Definition 11.2.1. We call \(T\in\mathcal{L}(V)\) normal if \(TT^*=T^*T\).

        Given an arbitrary operator \(T \in \mathcal{L}(V)\), we have that \(TT^*\neq T^*T\) in general. However, both \(TT^*\) and \(T^*T\) are self-adjoint, and any self-adjoint operator \(T\) is normal.
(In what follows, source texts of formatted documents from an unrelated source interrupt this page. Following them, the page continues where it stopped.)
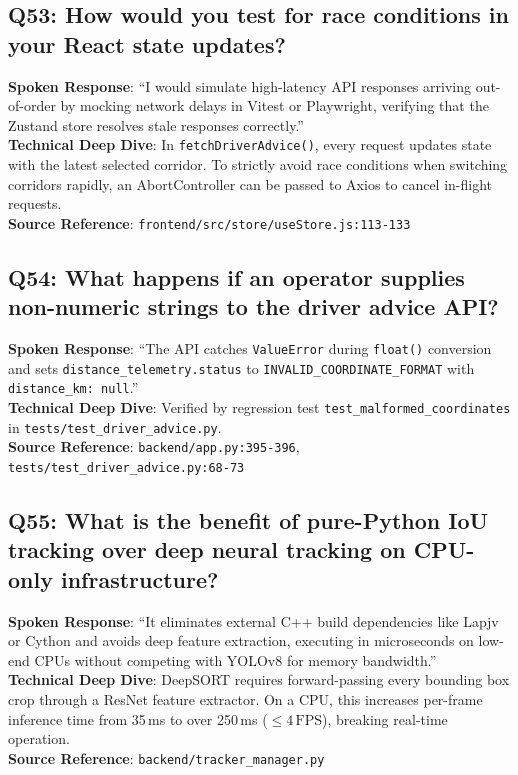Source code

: \documentclass[11pt,a4paper,oneside]{report}
\begin{document}
\subsection*{Q53: How would you test for race conditions in your React state updates?}
\begin{interviewbox}
\textbf{Spoken Response}: ``I would simulate high-latency API responses arriving out-of-order by mocking network delays in Vitest or Playwright, verifying that the Zustand store resolves stale responses correctly.''\\
\textbf{Technical Deep Dive}: In \texttt{fetchDriverAdvice()}, every request updates state with the latest selected corridor. To strictly avoid race conditions when switching corridors rapidly, an AbortController can be passed to Axios to cancel in-flight requests.\\
\textbf{Source Reference}: \texttt{frontend/src/store/useStore.js:113-133}
\end{interviewbox}

\subsection*{Q54: What happens if an operator supplies non-numeric strings to the driver advice API?}
\begin{interviewbox}
\textbf{Spoken Response}: ``The API catches \texttt{ValueError} during \texttt{float()} conversion and sets \texttt{distance\_telemetry.status} to \texttt{INVALID\_COORDINATE\_FORMAT} with \texttt{distance\_km: null}.''\\
\textbf{Technical Deep Dive}: Verified by regression test \texttt{test\_malformed\_coordinates} in \texttt{tests/test\_driver\_advice.py}.\\
\textbf{Source Reference}: \texttt{backend/app.py:395-396}, \texttt{tests/test\_driver\_advice.py:68-73}
\end{interviewbox}

\subsection*{Q55: What is the benefit of pure-Python IoU tracking over deep neural tracking on CPU-only infrastructure?}
\begin{interviewbox}
\textbf{Spoken Response}: ``It eliminates external C++ build dependencies like Lapjv or Cython and avoids deep feature extraction, executing in microseconds on low-end CPUs without competing with YOLOv8 for memory bandwidth.''\\
\textbf{Technical Deep Dive}: DeepSORT requires forward-passing every bounding box crop through a ResNet feature extractor. On a CPU, this increases per-frame inference time from 35\,ms to over 250\,ms ($\le 4\,\text{FPS}$), breaking real-time operation.\\
\textbf{Source Reference}: \texttt{backend/tracker\_manager.py}
\end{interviewbox}
\end{document}

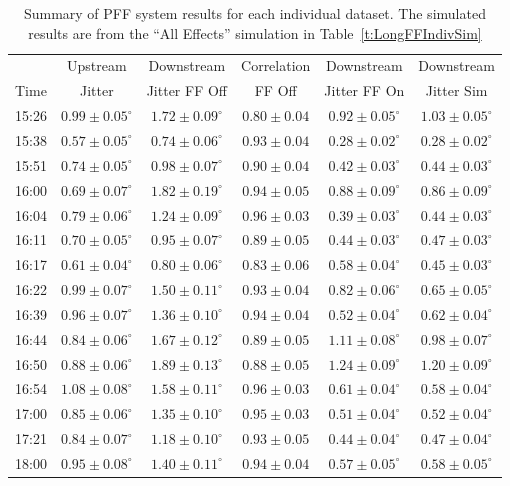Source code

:\begin{table}
  \begin{center}
    \begin{tabular}{| c  c  c  c  c  c  |}
	   \hline
	           & Upstream  & Downstream & Correlation  & Downstream  & Downstream  \\
       Time & Jitter &  Jitter FF Off &  FF Off &  Jitter FF On &  Jitter Sim \\ \hline
15:26 & \(0.99\pm0.05^\circ\) & \(1.72\pm0.09^\circ\) & \(0.80\pm0.04\) & \(0.92\pm0.05^\circ\) & \(1.03\pm0.05^\circ\) \\
15:38 & \(0.57\pm0.05^\circ\) & \(0.74\pm0.06^\circ\) & \(0.93\pm0.04\) & \(0.28\pm0.02^\circ\) & \(0.28\pm0.02^\circ\) \\
15:51 & \(0.74\pm0.05^\circ\) & \(0.98\pm0.07^\circ\) & \(0.90\pm0.04\) & \(0.42\pm0.03^\circ\) & \(0.44\pm0.03^\circ\) \\
16:00 & \(0.69\pm0.07^\circ\) & \(1.82\pm0.19^\circ\) & \(0.94\pm0.05\) & \(0.88\pm0.09^\circ\) & \(0.86\pm0.09^\circ\) \\
16:04 & \(0.79\pm0.06^\circ\) & \(1.24\pm0.09^\circ\) & \(0.96\pm0.03\) & \(0.39\pm0.03^\circ\) & \(0.44\pm0.03^\circ\) \\
16:11 & \(0.70\pm0.05^\circ\) & \(0.95\pm0.07^\circ\) & \(0.89\pm0.05\) & \(0.44\pm0.03^\circ\) & \(0.47\pm0.03^\circ\) \\
16:17 & \(0.61\pm0.04^\circ\) & \(0.80\pm0.06^\circ\) & \(0.83\pm0.06\) & \(0.58\pm0.04^\circ\) & \(0.45\pm0.03^\circ\) \\
16:22 & \(0.99\pm0.07^\circ\) & \(1.50\pm0.11^\circ\) & \(0.93\pm0.04\) & \(0.82\pm0.06^\circ\) & \(0.65\pm0.05^\circ\) \\
16:39 & \(0.96\pm0.07^\circ\) & \(1.36\pm0.10^\circ\) & \(0.94\pm0.04\) & \(0.52\pm0.04^\circ\) & \(0.62\pm0.04^\circ\) \\
16:44 & \(0.84\pm0.06^\circ\) & \(1.67\pm0.12^\circ\) & \(0.89\pm0.05\) & \(1.11\pm0.08^\circ\) & \(0.98\pm0.07^\circ\) \\
16:50 & \(0.88\pm0.06^\circ\) & \(1.89\pm0.13^\circ\) & \(0.88\pm0.05\) & \(1.24\pm0.09^\circ\) & \(1.20\pm0.09^\circ\) \\
16:54 & \(1.08\pm0.08^\circ\) & \(1.58\pm0.11^\circ\) & \(0.96\pm0.03\) & \(0.61\pm0.04^\circ\) & \(0.58\pm0.04^\circ\) \\
17:00 & \(0.85\pm0.06^\circ\) & \(1.35\pm0.10^\circ\) & \(0.95\pm0.03\) & \(0.51\pm0.04^\circ\) & \(0.52\pm0.04^\circ\) \\
17:21 & \(0.84\pm0.07^\circ\) & \(1.18\pm0.10^\circ\) & \(0.93\pm0.05\) & \(0.44\pm0.04^\circ\) & \(0.47\pm0.04^\circ\) \\
18:00 & \(0.95\pm0.08^\circ\) & \(1.40\pm0.11^\circ\) & \(0.94\pm0.04\) & \(0.57\pm0.05^\circ\) & \(0.58\pm0.05^\circ\) \\ \hline
    \end{tabular}
    \caption{Summary of PFF system results for each individual dataset. The simulated results are from the ``All Effects'' simulation in Table~\ref{t:LongFFIndivSim}}
  	\label{t:LongFFIndiv}
  \end{center}
\end{table}

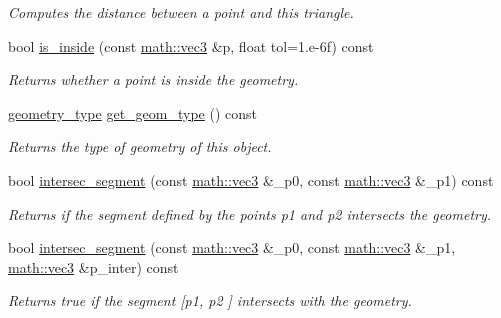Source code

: \begin{DoxyCompactItemize}
\begin{DoxyCompactList}\small\item\em Computes the distance between a point and this triangle. \end{DoxyCompactList}\item 
bool \hyperlink{classphysim_1_1geometric_1_1triangle_a735cfae7db71f5d6105011c40595ca37}{is\+\_\+inside} (const \hyperlink{structphysim_1_1math_1_1vec3}{math\+::vec3} \&p, float tol=1.e-\/6f) const
\begin{DoxyCompactList}\small\item\em Returns whether a point is inside the geometry. \end{DoxyCompactList}\item 
\mbox{\label{classphysim_1_1geometric_1_1triangle_aaf161d99b93feace725fbd1fd4d1fc94}} 
\hyperlink{namespacephysim_1_1geometric_ac2794fff270c5b2ff4307f107a365fca}{geometry\+\_\+type} \hyperlink{classphysim_1_1geometric_1_1triangle_aaf161d99b93feace725fbd1fd4d1fc94}{get\+\_\+geom\+\_\+type} () const
\begin{DoxyCompactList}\small\item\em Returns the type of geometry of this object. \end{DoxyCompactList}\item 
bool \hyperlink{classphysim_1_1geometric_1_1triangle_ab5ca57fd95a11b4fd1754d6d35799f23}{intersec\+\_\+segment} (const \hyperlink{structphysim_1_1math_1_1vec3}{math\+::vec3} \&\+\_\+p0, const \hyperlink{structphysim_1_1math_1_1vec3}{math\+::vec3} \&\+\_\+p1) const
\begin{DoxyCompactList}\small\item\em Returns if the segment defined by the points {\itshape p1} and {\itshape p2} intersects the geometry. \end{DoxyCompactList}\item 
bool \hyperlink{classphysim_1_1geometric_1_1triangle_a013d124b88d40ddd698ed27047896bd0}{intersec\+\_\+segment} (const \hyperlink{structphysim_1_1math_1_1vec3}{math\+::vec3} \&\+\_\+p0, const \hyperlink{structphysim_1_1math_1_1vec3}{math\+::vec3} \&\+\_\+p1, \hyperlink{structphysim_1_1math_1_1vec3}{math\+::vec3} \&p\+\_\+inter) const
\begin{DoxyCompactList}\small\item\em Returns true if the segment \mbox{[}{\itshape p1}, {\itshape p2} \mbox{]} intersects with the geometry. \end{DoxyCompactList}\item 

\end{DoxyCompactItemize}
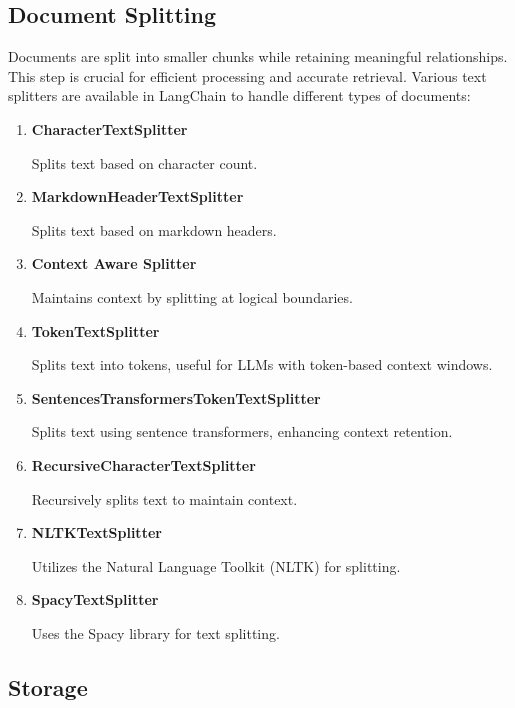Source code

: \documentclass{article}
\begin{document}
\bigskip
\bigskip

\subsection{Document Splitting}

Documents are split into smaller chunks while retaining meaningful relationships. This step is crucial for efficient processing and accurate retrieval. Various text splitters are available in LangChain to handle different types of documents:

\begin{enumerate}[label=\textbf{\arabic*.}, left=0pt, align=left, itemindent=*]
    \item \textbf{CharacterTextSplitter}

    Splits text based on character count.

    \item \textbf{MarkdownHeaderTextSplitter}

    Splits text based on markdown headers.

    \item \textbf{Context Aware Splitter}

    Maintains context by splitting at logical boundaries.

    \item \textbf{TokenTextSplitter}

    Splits text into tokens, useful for LLMs with token-based context windows.

    \item \textbf{SentencesTransformersTokenTextSplitter}

    Splits text using sentence transformers, enhancing context retention.

    \item \textbf{RecursiveCharacterTextSplitter}

    Recursively splits text to maintain context.

    \item \textbf{NLTKTextSplitter}

    Utilizes the Natural Language Toolkit (NLTK) for splitting.

    \item \textbf{SpacyTextSplitter}

    Uses the Spacy library for text splitting.
\end{enumerate}

\pagebreak

\subsection{Storage}
\end{document}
We now give a different characterization for normal operators in terms of norms.

Proposition 11.2.2. Let \(V\) be a complex inner product space, and suppose that \(T\in\mathcal{L}(V)\) satisfies

\begin{equation*}
    \inner{Tv}{v} = 0, \quad \text{for all \(v\in V\).}
\end{equation*}
Then \(T=0\).

Proof. You should be able to verify that
\begin{equation*}
\begin{split}
    \inner{Tu}{w} = \frac{1}{4} & \left\{ \inner{T(u+w)}{u+w} - \inner{T(u-w)}{u-w}\right.\\
    & \left.+i  \inner{T(u+iw)}{u+iw} - i \inner{T(u-iw)}{u-iw} \right\} .
\end{split}
\end{equation*}
Since each term on the right-hand side is of the form \(\inner{Tv}{v}\), we obtain 0 for each \(u,w\in V\).
Hence \(T=0\).

Proposition 11.2.3.  Let \(T\in \mathcal{L}(V)\). Then \(T\) is normal if and only if

\begin{equation*}
    \norm{Tv} = \norm{T^* v}, \quad \text{for all \(v\in V\).}
\end{equation*}

Proof.  Note that

\begin{equation*}
\begin{split}
    \text{\(T\) is normal} & \Longleftrightarrow T^*T-TT^* =0\\
    & \Longleftrightarrow \inner{(T^*T-TT^*)v}{v} = 0, \quad \text{for all \(v\in V\)}\\
    & \Longleftrightarrow \inner{TT^* v}{v} = \inner{T^*T v}{v}, \quad \text{for all \(v\in V\)}\\
    & \Longleftrightarrow \norm{Tv}^2 = \norm{T^*v}^2, \quad \text{for all \(v\in V\).}
\end{split}
\end{equation*}

Corollary 11.2.4.  Let \(T \in \mathcal{L}(V)\) be a normal operator.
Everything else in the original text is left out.